What you will do:
State the number of lines in the entries below where the string "names" occurs, and omit everything else.

(Working data begins)

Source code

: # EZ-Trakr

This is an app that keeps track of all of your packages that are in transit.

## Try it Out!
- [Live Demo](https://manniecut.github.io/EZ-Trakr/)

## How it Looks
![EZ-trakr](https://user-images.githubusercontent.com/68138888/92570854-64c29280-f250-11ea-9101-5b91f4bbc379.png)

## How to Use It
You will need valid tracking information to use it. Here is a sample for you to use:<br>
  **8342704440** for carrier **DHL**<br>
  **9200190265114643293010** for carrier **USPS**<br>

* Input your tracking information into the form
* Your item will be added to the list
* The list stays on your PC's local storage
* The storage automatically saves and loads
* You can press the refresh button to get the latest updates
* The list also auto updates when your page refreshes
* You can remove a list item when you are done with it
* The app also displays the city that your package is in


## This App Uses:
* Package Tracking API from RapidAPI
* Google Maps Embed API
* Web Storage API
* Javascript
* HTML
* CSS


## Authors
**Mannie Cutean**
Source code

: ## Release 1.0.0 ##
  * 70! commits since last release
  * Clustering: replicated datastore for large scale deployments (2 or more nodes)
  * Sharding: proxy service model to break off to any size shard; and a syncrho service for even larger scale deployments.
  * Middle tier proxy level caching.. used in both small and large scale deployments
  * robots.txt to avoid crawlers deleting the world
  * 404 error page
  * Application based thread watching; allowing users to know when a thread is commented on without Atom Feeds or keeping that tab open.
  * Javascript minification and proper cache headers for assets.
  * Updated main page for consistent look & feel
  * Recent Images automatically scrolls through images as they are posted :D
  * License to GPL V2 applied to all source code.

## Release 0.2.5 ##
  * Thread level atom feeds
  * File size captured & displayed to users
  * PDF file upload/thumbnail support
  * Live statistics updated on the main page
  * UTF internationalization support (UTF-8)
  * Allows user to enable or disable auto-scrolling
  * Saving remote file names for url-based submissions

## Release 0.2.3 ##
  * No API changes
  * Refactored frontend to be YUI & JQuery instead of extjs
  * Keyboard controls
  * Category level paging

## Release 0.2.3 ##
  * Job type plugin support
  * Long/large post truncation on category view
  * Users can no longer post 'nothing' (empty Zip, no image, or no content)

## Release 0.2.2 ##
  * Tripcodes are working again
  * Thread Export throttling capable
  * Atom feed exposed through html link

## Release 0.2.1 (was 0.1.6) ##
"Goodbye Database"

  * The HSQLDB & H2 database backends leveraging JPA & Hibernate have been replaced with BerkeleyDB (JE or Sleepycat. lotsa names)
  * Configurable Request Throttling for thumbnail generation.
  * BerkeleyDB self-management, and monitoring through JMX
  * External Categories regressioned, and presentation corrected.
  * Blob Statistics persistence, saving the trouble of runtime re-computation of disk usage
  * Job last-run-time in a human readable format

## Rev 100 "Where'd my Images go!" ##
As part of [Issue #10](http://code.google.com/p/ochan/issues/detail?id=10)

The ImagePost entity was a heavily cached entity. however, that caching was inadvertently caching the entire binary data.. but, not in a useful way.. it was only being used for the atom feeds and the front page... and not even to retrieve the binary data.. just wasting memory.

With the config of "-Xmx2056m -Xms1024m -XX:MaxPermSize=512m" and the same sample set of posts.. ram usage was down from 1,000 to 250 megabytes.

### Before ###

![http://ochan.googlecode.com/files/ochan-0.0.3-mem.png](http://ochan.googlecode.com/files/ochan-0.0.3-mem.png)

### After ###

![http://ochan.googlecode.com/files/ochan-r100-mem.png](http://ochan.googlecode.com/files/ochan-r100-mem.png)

(Working data ends)

Exercise output:
2